_PROBLEM DETAILS_
Your answer must be every line of the data that contains "others".

_EXTRACTED DATA_

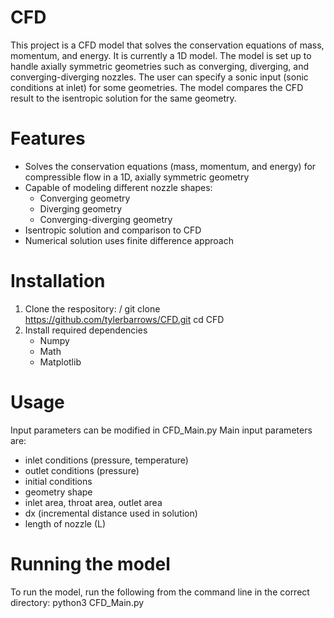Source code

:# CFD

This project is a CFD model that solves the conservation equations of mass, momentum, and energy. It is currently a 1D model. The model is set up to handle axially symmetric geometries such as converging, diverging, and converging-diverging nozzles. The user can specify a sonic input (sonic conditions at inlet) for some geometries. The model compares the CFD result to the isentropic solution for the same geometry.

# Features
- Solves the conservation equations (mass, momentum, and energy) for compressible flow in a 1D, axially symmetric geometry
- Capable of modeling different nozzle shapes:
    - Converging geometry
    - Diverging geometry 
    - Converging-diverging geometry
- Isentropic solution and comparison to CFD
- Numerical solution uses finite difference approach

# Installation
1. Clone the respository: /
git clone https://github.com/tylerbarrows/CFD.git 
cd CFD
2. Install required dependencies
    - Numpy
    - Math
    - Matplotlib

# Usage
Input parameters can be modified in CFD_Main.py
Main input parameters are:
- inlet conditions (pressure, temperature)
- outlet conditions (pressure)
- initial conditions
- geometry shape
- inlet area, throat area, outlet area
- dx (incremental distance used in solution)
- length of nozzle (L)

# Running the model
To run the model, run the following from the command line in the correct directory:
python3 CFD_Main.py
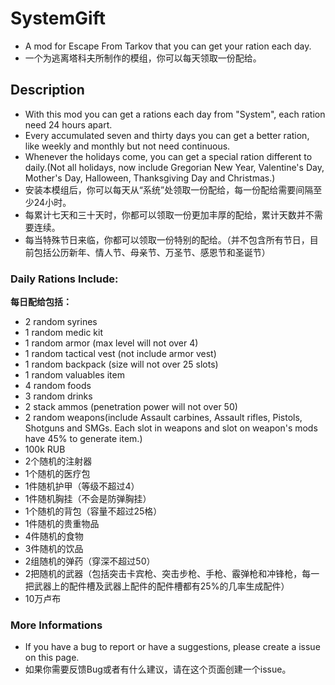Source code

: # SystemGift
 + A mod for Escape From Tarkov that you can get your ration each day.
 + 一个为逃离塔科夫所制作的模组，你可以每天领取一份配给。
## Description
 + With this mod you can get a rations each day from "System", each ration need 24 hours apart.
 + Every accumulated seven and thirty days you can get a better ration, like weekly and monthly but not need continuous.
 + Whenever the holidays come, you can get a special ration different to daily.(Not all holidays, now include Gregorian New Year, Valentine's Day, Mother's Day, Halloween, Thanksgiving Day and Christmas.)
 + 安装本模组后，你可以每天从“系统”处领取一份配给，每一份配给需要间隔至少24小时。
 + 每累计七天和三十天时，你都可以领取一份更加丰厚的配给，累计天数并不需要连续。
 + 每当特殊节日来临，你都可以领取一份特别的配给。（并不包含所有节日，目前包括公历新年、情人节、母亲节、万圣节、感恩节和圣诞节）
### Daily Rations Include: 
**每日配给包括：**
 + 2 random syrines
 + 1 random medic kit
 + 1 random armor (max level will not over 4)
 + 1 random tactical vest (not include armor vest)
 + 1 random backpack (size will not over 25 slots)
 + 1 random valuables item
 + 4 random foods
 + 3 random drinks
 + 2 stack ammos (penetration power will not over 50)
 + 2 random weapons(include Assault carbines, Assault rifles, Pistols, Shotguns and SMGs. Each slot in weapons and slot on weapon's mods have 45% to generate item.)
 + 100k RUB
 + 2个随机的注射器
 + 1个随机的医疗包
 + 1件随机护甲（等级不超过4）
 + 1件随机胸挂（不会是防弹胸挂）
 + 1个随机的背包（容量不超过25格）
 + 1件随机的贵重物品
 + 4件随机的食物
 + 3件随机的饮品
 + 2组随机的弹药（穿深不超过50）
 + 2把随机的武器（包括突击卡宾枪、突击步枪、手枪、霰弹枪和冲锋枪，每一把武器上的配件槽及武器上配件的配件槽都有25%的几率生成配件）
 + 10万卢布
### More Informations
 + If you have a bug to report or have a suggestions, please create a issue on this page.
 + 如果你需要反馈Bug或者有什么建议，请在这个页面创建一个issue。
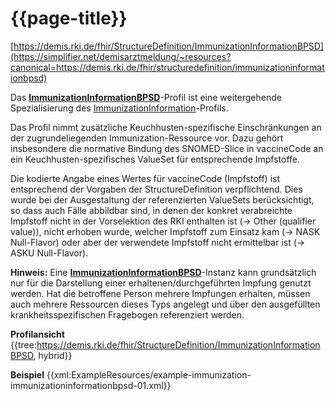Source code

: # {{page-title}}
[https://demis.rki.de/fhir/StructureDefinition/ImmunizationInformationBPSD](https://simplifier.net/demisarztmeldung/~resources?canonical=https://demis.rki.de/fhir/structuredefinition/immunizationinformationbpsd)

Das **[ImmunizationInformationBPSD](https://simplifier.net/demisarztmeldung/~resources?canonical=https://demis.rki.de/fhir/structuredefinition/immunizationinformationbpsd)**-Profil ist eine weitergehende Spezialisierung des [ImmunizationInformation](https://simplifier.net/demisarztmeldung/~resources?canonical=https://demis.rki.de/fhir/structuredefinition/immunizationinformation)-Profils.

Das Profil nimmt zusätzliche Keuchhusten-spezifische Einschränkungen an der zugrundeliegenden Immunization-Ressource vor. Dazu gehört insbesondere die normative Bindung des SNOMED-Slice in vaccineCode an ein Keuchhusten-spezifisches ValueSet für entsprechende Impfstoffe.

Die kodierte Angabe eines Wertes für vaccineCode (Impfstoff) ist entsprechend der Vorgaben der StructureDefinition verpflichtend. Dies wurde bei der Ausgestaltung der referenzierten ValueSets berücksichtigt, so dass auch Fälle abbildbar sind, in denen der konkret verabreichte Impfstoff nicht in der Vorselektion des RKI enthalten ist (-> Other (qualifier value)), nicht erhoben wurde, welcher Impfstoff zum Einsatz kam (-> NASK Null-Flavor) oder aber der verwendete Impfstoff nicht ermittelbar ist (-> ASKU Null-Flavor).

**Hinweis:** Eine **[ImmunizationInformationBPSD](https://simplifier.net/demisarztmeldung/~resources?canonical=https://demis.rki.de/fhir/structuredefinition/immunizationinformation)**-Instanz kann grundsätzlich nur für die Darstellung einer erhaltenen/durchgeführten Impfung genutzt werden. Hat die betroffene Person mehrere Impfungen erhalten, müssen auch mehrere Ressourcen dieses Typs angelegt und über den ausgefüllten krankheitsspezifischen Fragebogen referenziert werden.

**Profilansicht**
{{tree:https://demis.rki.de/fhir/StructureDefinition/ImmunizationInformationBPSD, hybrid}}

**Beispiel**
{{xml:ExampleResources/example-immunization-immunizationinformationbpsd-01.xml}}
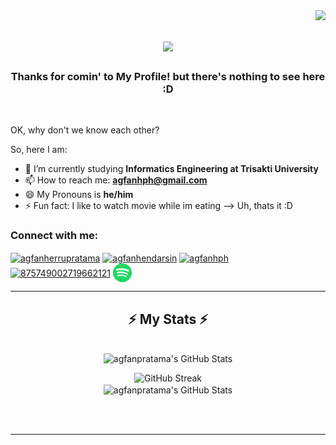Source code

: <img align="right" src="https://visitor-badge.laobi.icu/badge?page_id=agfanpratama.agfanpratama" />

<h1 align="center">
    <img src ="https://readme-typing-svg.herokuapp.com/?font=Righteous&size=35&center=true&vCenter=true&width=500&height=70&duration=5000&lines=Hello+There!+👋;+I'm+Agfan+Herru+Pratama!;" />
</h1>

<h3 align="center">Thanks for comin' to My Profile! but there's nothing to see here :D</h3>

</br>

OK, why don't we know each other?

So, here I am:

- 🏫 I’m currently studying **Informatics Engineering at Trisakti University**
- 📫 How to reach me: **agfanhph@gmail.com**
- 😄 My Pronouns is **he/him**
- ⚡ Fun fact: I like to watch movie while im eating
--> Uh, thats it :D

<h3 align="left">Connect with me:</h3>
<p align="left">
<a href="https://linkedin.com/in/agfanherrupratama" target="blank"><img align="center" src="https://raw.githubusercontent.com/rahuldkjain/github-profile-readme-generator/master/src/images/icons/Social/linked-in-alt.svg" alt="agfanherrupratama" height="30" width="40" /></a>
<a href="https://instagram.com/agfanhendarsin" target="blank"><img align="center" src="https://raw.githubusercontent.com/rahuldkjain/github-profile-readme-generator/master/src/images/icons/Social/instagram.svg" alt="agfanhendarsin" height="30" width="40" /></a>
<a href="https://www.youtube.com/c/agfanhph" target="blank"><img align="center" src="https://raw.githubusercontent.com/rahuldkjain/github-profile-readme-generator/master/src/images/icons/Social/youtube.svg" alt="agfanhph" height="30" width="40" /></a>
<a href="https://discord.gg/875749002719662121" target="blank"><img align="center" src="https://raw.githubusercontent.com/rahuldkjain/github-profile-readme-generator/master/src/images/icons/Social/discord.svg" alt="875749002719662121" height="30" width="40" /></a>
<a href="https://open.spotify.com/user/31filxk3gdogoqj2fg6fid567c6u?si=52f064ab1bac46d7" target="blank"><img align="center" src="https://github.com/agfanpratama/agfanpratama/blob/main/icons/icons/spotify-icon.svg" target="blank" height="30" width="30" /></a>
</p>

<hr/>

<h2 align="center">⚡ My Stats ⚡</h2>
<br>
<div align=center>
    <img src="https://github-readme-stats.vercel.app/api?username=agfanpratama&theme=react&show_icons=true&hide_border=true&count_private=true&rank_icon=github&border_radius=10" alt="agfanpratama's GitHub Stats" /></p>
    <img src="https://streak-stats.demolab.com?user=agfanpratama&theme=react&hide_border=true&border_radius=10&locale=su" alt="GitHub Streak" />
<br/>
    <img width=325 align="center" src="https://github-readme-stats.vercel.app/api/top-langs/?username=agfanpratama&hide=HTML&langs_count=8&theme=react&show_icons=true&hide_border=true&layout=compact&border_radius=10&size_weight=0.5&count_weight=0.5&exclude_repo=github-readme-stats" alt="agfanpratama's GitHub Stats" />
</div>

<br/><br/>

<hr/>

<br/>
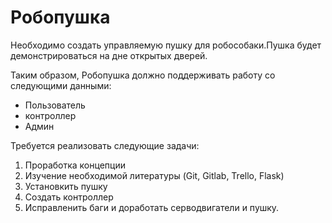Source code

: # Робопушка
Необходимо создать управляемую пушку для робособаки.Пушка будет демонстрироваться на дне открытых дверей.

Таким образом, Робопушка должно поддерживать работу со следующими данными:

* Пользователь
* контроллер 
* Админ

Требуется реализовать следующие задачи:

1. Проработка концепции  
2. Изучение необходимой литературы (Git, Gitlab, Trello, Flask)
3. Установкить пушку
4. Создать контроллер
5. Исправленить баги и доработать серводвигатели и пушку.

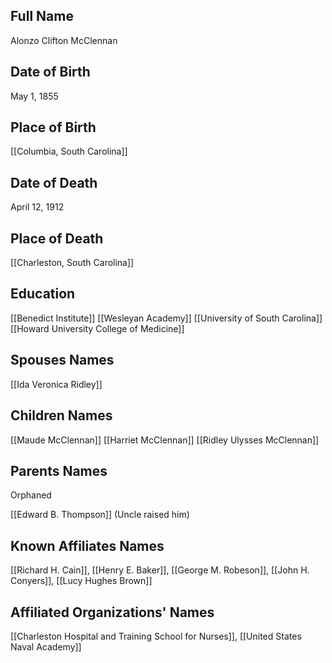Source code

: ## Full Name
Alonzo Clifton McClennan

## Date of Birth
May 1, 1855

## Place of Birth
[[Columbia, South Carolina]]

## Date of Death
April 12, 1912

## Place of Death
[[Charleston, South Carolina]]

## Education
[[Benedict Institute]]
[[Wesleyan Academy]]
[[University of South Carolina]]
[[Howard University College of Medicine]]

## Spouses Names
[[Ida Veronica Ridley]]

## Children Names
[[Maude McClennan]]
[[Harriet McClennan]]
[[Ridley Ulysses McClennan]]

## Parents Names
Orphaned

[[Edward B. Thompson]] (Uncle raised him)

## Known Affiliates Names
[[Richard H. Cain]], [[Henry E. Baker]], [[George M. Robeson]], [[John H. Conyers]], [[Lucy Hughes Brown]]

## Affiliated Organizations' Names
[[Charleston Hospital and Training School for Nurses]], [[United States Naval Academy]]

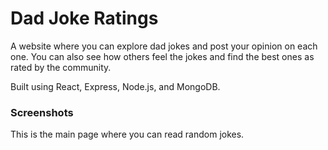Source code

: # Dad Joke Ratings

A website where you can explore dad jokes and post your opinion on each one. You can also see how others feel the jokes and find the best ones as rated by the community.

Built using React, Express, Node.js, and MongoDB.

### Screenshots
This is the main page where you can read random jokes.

...

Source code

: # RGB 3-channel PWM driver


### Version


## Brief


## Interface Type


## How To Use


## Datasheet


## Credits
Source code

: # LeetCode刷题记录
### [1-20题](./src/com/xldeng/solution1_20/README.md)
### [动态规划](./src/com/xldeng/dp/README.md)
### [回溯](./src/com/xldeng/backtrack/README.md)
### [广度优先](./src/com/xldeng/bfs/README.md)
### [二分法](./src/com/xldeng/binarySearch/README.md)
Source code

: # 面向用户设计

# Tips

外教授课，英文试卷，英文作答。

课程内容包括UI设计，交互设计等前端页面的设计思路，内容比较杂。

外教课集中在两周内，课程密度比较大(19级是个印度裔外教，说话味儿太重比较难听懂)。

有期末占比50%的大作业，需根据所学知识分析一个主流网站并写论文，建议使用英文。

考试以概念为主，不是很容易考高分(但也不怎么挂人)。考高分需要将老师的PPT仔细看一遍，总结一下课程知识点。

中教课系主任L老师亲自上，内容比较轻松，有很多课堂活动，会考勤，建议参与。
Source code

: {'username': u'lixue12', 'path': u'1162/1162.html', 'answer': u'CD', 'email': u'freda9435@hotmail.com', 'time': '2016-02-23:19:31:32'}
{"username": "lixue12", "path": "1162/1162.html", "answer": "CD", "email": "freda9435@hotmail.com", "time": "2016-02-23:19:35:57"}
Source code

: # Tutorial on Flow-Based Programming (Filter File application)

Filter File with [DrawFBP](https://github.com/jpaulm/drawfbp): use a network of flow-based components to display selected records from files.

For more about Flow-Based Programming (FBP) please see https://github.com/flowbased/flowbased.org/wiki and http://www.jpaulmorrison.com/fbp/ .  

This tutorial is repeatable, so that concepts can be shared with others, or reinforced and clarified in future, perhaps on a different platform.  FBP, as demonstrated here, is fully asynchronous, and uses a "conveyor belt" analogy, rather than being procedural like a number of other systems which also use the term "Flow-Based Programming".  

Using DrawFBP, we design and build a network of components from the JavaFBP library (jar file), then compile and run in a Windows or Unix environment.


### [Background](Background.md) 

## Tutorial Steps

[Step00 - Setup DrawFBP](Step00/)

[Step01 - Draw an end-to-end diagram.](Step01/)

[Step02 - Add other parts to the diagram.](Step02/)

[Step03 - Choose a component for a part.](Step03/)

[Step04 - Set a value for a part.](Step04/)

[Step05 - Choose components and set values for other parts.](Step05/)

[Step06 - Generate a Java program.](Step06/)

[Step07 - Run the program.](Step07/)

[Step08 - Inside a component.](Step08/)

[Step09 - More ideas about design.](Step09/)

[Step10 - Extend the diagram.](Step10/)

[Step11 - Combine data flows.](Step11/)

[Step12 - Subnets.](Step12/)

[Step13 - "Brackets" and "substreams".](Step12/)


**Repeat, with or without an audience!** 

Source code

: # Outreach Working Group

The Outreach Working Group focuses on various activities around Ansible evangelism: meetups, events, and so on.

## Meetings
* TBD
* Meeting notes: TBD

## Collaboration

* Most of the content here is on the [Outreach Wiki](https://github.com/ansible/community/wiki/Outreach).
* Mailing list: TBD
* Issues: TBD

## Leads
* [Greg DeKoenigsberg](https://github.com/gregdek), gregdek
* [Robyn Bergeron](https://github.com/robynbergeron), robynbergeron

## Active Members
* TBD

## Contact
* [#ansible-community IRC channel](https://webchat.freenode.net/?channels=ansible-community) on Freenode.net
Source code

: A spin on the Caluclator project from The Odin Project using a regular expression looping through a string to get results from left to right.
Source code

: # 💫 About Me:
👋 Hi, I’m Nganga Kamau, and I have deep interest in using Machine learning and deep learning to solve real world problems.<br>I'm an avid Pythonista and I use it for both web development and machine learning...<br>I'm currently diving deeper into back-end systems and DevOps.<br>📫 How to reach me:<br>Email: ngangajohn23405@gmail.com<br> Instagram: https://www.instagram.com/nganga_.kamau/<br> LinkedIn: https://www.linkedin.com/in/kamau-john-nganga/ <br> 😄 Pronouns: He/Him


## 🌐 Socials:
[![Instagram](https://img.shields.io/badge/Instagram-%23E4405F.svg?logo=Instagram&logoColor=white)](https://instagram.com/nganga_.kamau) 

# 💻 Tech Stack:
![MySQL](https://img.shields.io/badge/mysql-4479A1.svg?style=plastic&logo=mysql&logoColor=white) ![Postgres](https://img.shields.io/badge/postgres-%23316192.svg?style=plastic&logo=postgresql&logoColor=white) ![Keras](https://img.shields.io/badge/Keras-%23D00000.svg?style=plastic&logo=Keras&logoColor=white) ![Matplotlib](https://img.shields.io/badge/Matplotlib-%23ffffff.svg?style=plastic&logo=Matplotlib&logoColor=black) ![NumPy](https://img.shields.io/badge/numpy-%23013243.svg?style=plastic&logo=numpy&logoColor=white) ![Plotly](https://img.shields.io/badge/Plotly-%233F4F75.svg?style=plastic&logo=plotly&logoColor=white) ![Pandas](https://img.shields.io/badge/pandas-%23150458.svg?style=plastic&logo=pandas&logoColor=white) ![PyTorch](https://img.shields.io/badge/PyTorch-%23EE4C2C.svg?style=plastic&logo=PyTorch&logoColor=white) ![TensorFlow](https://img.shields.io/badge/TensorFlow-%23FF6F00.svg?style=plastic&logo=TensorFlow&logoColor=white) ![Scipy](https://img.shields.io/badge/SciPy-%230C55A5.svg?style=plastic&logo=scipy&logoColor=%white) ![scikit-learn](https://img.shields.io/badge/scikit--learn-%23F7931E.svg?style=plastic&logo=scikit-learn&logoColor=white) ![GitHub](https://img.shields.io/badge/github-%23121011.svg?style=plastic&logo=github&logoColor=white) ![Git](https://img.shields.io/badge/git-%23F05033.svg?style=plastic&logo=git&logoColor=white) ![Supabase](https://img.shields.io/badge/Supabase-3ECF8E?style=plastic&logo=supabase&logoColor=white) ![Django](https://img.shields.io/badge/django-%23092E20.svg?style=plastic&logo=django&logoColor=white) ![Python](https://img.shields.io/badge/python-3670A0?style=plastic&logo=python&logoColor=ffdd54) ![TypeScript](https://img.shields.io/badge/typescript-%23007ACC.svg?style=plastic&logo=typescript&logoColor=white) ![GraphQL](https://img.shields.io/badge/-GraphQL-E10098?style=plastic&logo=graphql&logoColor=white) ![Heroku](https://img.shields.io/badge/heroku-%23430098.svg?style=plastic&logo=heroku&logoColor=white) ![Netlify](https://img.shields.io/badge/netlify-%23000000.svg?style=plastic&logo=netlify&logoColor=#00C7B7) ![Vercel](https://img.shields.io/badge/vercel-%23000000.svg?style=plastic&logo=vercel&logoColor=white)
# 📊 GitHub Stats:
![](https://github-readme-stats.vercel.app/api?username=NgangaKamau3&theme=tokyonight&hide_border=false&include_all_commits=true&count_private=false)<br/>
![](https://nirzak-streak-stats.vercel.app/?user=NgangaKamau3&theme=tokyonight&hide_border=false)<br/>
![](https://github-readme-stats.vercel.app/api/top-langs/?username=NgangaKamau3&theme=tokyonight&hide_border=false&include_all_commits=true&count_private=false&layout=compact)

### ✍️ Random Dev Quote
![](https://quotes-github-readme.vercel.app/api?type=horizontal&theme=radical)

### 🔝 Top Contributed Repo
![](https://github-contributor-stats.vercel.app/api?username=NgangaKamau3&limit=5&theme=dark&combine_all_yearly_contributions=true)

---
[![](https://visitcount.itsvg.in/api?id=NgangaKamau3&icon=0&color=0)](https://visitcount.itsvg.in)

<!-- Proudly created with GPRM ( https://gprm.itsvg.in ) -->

_TASK RESPONSE_
A website where you can explore dad jokes and post your opinion on each one. You can also see how others feel the jokes and find the best ones as rated by the community.
This tutorial is repeatable, so that concepts can be shared with others, or reinforced and clarified in future, perhaps on a different platform.  FBP, as demonstrated here, is fully asynchronous, and uses a "conveyor belt" analogy, rather than being procedural like a number of other systems which also use the term "Flow-Based Programming".  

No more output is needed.